The House of Commons complied and amended the law in 2021. The Act has been changed again and from 2027 patients whose ‘sole underlying medical condition’ is ‘mental illness’ will be eligible for MAID.

The first year of MAID saw 1,018 Canadians voluntarily euthanised but by 2022 that number had soared to 13,241, an increase of 1,200 per cent in six years. 

Doctors participating in MAID are now responsible for four per cent of all deaths in Canada, a figure that rises to almost seven per cent in the province of Quebec. 

The most commonly cited ‘nature of suffering’ in MAID applications is ‘loss of ability to engage in meaningful life activities’ but a patient’s ‘perceived burden on family, friends or caregivers’ was cited in 35 per cent of cases.

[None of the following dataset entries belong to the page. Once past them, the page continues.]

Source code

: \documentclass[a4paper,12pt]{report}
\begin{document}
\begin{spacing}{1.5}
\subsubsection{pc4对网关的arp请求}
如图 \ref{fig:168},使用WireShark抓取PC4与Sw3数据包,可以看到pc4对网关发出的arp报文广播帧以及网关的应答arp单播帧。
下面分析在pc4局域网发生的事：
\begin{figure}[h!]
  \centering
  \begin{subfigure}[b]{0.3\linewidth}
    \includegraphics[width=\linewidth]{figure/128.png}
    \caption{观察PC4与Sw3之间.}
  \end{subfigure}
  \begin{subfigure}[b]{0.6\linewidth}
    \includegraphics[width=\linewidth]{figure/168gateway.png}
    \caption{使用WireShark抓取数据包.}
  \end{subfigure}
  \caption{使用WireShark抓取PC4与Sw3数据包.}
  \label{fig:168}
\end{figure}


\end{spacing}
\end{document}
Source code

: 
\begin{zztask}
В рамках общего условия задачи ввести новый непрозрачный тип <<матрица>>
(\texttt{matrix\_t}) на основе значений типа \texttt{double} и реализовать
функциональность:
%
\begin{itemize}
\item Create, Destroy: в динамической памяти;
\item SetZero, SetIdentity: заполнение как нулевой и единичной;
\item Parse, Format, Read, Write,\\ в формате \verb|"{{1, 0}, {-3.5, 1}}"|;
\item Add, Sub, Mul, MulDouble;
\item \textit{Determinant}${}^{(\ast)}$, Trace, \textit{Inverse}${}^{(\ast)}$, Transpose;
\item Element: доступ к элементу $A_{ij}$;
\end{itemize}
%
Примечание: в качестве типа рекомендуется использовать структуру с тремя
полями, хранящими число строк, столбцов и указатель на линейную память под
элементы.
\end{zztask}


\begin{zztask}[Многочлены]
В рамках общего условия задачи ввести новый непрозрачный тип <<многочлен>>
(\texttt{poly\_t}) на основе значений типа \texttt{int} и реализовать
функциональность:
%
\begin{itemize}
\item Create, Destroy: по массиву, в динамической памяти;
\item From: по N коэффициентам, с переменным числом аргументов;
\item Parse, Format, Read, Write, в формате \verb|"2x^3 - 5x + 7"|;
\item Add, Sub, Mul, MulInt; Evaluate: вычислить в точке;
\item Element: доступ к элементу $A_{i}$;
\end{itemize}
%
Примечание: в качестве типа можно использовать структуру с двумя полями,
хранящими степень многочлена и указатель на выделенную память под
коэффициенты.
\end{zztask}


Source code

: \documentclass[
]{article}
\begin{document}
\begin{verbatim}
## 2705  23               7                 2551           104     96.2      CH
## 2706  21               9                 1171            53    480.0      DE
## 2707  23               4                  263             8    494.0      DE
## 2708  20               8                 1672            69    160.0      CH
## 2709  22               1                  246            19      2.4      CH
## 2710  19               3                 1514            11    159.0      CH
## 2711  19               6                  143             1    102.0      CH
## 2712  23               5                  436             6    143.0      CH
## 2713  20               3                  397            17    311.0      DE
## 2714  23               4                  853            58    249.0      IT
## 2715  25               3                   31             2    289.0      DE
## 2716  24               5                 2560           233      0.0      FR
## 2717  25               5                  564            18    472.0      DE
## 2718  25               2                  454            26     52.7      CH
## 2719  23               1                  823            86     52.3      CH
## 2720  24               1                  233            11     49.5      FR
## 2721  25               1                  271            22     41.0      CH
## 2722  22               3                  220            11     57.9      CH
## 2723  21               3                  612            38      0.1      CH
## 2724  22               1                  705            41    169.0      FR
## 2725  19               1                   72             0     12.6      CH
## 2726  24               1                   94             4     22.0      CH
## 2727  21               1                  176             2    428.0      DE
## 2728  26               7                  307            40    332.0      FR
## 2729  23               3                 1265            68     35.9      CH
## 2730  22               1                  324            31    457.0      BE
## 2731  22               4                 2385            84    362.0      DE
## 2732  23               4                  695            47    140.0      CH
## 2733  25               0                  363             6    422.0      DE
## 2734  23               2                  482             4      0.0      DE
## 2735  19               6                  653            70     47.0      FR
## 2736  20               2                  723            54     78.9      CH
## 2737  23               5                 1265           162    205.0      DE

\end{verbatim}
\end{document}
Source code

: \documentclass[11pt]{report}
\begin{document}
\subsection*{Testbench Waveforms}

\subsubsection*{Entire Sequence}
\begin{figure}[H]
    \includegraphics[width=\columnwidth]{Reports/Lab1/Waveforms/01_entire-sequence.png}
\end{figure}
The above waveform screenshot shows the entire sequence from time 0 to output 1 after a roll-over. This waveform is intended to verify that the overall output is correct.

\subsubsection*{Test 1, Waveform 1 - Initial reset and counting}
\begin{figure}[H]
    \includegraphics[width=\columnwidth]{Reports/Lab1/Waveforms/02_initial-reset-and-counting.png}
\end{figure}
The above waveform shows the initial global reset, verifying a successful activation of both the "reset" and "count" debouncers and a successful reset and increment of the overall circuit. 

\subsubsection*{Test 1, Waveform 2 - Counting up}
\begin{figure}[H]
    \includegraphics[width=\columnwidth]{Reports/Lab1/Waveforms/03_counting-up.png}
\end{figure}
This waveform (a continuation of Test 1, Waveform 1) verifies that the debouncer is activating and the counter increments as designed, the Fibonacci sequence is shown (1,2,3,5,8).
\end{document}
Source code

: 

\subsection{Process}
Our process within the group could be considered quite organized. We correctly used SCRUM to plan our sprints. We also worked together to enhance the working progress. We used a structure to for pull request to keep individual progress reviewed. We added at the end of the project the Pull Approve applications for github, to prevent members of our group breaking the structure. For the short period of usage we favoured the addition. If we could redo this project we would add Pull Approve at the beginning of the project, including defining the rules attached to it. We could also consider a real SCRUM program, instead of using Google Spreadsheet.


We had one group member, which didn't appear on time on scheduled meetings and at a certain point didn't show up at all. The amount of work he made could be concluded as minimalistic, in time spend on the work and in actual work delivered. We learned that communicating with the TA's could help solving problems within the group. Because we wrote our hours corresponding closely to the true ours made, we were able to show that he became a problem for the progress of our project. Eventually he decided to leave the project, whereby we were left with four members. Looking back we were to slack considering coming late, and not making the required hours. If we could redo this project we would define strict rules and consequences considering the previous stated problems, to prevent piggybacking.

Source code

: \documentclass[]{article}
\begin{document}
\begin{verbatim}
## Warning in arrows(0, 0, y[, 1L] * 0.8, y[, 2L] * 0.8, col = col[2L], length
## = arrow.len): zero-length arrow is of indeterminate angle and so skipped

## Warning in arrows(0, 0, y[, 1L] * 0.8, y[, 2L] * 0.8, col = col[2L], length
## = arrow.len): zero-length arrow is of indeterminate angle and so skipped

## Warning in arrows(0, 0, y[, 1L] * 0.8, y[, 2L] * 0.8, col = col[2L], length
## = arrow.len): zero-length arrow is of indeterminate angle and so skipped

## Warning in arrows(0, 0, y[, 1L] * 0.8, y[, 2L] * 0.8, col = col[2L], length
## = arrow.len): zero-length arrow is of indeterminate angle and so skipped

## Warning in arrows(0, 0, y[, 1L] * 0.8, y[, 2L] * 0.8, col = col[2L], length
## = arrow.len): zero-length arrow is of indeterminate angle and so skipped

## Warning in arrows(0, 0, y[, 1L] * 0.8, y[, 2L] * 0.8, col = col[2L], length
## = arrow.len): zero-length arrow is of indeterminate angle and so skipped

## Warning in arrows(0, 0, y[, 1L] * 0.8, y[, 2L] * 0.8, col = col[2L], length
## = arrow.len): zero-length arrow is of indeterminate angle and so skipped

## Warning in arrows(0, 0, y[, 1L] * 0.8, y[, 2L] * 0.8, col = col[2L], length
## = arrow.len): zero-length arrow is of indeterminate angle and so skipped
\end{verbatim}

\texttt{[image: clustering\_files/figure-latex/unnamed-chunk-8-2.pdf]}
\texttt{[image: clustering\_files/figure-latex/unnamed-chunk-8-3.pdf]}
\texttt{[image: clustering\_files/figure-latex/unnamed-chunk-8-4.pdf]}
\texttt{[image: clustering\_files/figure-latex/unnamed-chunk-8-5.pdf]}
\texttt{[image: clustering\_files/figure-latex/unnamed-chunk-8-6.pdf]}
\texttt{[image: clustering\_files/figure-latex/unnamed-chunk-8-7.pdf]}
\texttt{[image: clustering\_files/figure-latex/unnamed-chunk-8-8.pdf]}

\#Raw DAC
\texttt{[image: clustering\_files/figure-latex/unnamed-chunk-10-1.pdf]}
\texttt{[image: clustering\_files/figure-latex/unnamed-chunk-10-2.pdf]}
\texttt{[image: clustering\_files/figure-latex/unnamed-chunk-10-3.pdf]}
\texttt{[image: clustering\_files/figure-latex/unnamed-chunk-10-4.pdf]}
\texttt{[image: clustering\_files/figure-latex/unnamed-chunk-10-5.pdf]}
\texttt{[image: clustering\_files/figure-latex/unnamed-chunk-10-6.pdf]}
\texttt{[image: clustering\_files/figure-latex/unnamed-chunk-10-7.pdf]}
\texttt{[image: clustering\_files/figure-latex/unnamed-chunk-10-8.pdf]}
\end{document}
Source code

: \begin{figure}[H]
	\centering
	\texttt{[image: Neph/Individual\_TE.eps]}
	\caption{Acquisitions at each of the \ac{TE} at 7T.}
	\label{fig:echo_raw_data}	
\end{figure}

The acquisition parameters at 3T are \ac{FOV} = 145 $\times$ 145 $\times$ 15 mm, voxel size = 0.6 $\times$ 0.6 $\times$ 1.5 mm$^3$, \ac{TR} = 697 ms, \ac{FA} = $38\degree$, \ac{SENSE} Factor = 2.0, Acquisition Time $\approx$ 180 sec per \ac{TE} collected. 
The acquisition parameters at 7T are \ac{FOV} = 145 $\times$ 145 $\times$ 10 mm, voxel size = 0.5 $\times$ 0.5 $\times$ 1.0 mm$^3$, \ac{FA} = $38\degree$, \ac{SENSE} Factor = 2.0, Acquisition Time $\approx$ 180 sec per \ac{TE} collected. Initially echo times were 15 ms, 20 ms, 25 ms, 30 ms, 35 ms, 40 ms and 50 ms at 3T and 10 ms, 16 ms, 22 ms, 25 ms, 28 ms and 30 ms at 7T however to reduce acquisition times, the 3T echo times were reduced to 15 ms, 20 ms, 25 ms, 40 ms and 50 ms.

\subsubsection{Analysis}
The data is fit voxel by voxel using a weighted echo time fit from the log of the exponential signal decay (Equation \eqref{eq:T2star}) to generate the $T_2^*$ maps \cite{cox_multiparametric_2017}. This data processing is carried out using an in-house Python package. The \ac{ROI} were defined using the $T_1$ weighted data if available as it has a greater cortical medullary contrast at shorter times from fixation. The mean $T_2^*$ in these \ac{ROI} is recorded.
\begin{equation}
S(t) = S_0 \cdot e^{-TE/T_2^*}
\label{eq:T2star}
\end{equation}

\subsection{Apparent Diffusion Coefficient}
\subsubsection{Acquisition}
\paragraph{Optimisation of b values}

A 2023 study published in the journal Palliative Support Care ‘identified issues with MAID practice’ and found increasing accounts of people choosing to end their lives ‘due to suffering associated with a lack of access to medical, disability, and social support’. 

The researchers concluded that Canada’s euthanasia regime ‘is lacking the safeguards, data collection, and oversight necessary to protect Canadians against premature death’. If it can happen in advanced, enlightened Canada, it can happen here.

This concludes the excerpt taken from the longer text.